STEPHEN L. CROCKER, United

States Magistrate Judge.

On December 31, 2006, defendants Brian Klein and Mandy Caygill, two police officers for the Village of Hazel Dean, Wisconsin, stopped plaintiff John Bernardi and later arrested him on suspicion of drunk driving. After results of a blood test showed that plaintiff had no ethanol in his blood, plaintiff brought this lawsuit under 42 U.S.C. § 1983 and state law. Two motions are before the court: (1) defendants' motion for summary judgment, see dkt. 13; and (2) plaintiffs motion for leave to amend his complaint, see dkt. 24.

I will deny plaintiff's motion for leave to amend his complaint as unnecessary. Plaintiff does not seek to add any new allegations to the lawsuit; he simply wishes to clarify that some of his allegations apply to his federal law7 claim in addition to his state law claim. That is not required. Even after Bell Atlantic Corp. v. Twombly, 550 U.S. 544, 127 S.Ct. 1955, 167 L.Ed.2d 929 (2007), and Ashcroft v. Iqbal, -U.S.--, 129 S.Ct. 1937, 173 L.Ed.2d 868 (2009), Fed.R.Civ.P. 8, simply requires a plaintiff to provide notice of a claim that is plausible on its face. Brooks v. Ross, 578 F.3d 574, 580-81 (7th Cir. 2009). Rule 8 does not require plaintiffs to match facts with a particular legal theory—it is not even necessary for plaintiffs to include legal theories in a complaint. Jogi v. Voges, 480 F.3d 822, 826 (7th Cir. 2007); see also Bartholet v. Reishauer A.G. (Zurich), 953 F.2d 1073, 1078 (7th Cir.1992) ([T]he complaint need not iden- tify a legal theory, and specifying an incorrect theory is not fatal"). Plaintiff did all he needed to do by giving defendants notice of the facts that make up his claims.

Plaintiff's claim is divided into five parts: (1) defendants lacked reasonable suspicion to stop his car; (2) defendants lacked reasonable suspicion to require him to perform field sobriety tests; (3) defendants lacked probable cause to arrest him; (4) defendants committed the tort of intentional infliction of emotional distress through their actions during the stop and arrest; and (5) defendants intentionally omitted important facts from their police report. I conclude that I must grant summary judgment to defendants on all but the first claim.

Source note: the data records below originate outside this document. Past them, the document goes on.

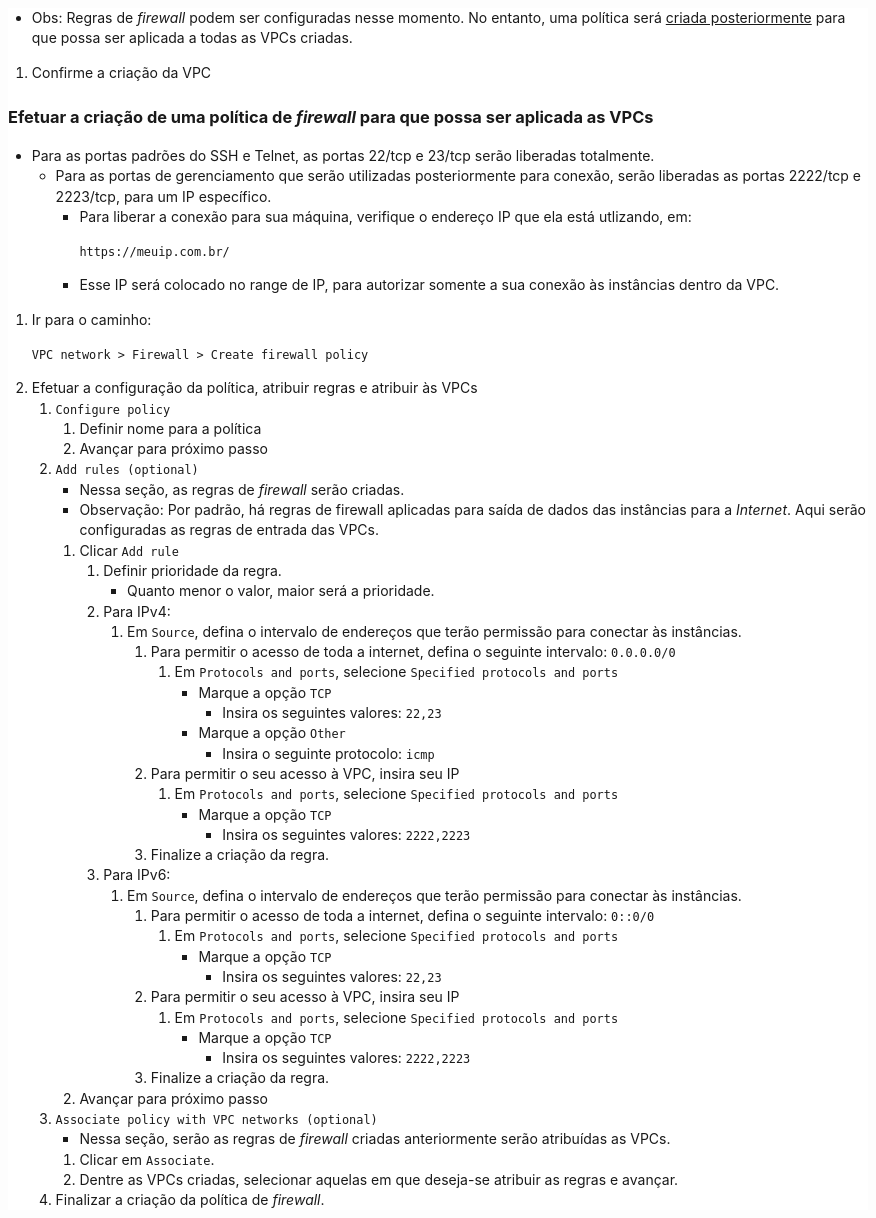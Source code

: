 - Obs: Regras de *firewall* podem ser configuradas nesse momento. No entanto, uma política será [criada posteriormente](#efetuar-a-criação-de-uma-política-de-firewall-para-que-possa-ser-aplicada-as-vpcs) para que possa ser aplicada a todas as VPCs criadas.
1. Confirme a criação da VPC

### Efetuar a criação de uma política de *firewall* para que possa ser aplicada as VPCs
- Para as portas padrões do SSH e Telnet, as portas 22/tcp e 23/tcp serão liberadas totalmente.
    - Para as portas de gerenciamento que serão utilizadas posteriormente para conexão, serão liberadas as portas 2222/tcp e 2223/tcp, para um IP específico.
        - Para liberar a conexão para sua máquina, verifique o endereço IP que ela está utlizando, em:
            ```
            https://meuip.com.br/
            ```
        - Esse IP será colocado no range de IP, para autorizar somente a sua conexão às instâncias dentro da VPC.
1. Ir para o caminho:
    ```
    VPC network > Firewall > Create firewall policy
    ```
2. Efetuar a configuração da política, atribuir regras e atribuir às VPCs
    1. `Configure policy`
        1. Definir nome para a política
        2. Avançar para próximo passo
    2. `Add rules (optional)`
        - Nessa seção, as regras de *firewall* serão criadas.
        - Observação: Por padrão, há regras de firewall aplicadas para saída de dados das instâncias para a *Internet*. Aqui serão configuradas as regras de entrada das VPCs.
        1. Clicar `Add rule`
            1. Definir prioridade da regra.
                - Quanto menor o valor, maior será a prioridade.
            2. Para IPv4:
                1. Em `Source`, defina o intervalo de endereços que terão permissão para conectar às instâncias.
                    1. Para permitir o acesso de toda a internet, defina o seguinte intervalo: `0.0.0.0/0`
                        1. Em `Protocols and ports`, selecione `Specified protocols and ports`
                            - Marque a opção `TCP`
                                - Insira os seguintes valores: `22,23`
                            - Marque a opção `Other`
                                - Insira o seguinte protocolo: `icmp`
                    2. Para permitir o seu acesso à VPC, insira seu IP
                        1. Em `Protocols and ports`, selecione `Specified protocols and ports`
                            - Marque a opção `TCP`
                                - Insira os seguintes valores: `2222,2223`
                    3. Finalize a criação da regra.
            3. Para IPv6:
                1. Em `Source`, defina o intervalo de endereços que terão permissão para conectar às instâncias.
                    1. Para permitir o acesso de toda a internet, defina o seguinte intervalo: `0::0/0`
                        1. Em `Protocols and ports`, selecione `Specified protocols and ports`
                            - Marque a opção `TCP`
                                - Insira os seguintes valores: `22,23`
                    2. Para permitir o seu acesso à VPC, insira seu IP
                        1. Em `Protocols and ports`, selecione `Specified protocols and ports`
                            - Marque a opção `TCP`
                                - Insira os seguintes valores: `2222,2223`
                    3. Finalize a criação da regra.
        2. Avançar para próximo passo
    3. `Associate policy with VPC networks (optional)`
        - Nessa seção, serão as regras de *firewall* criadas anteriormente serão atribuídas as VPCs.
        1. Clicar em `Associate`.
        2. Dentre as VPCs criadas, selecionar aquelas em que deseja-se atribuir as regras e avançar.
    4. Finalizar a criação da política de *firewall*.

With respect to the defendants' decision to stop plaintiff, I must deny summary judgment because the parties dispute the facts that defendants rely on to support a finding of reasonable suspicion. However, I am granting summary judgment for defendants on plaintiffs remaining Fourth Amendment claims because plaintiff has failed to show that defendants' decisions to conduct field sobriety tests and arrest him violated clearly established law. Plaintiff's claim for intentional infliction of emotional distress must be dismissed, both because he failed to comply with the notice of claim statute, Wis. Stat. S 893.80, and because the evidence shows that he cannot meet the elements of the claim. Finally, plaintiff has failed to show that any misinformation in the arrest reports violated his constitutional rights.

From the parties' proposed findings of fact and the record, I find that the following facts are undisputed:

UNDISPUTED FACTS

On December 31, 2006, around 8:00 p.m., plaintiff John Bernardi, a 61-year-old man, was driving home from dinner on Highway 80 outside the Village of Hazel Green in southwestern Wisconsin. Plaintiff was with his wife and three other guests around the same age. Defendant Brian Klein, a police officer for the village, also was traveling on Highway 80, which is a two-way, single lane highway with a speed limit of 55 miles per hour. Klein was off duty at the time.

Defendant Klein observed plaintiff's car and began to follow it. The weather was very windy, causing plaintiff to slow down when the wind hit his car. (The parties dispute how fast plaintiff was going. Defendants say that plaintiff was going as slow as 45 miles per hour; plaintiff says he was going 50-55 miles per hour. The parties also dispute whether plaintiffs car crossed the center line.)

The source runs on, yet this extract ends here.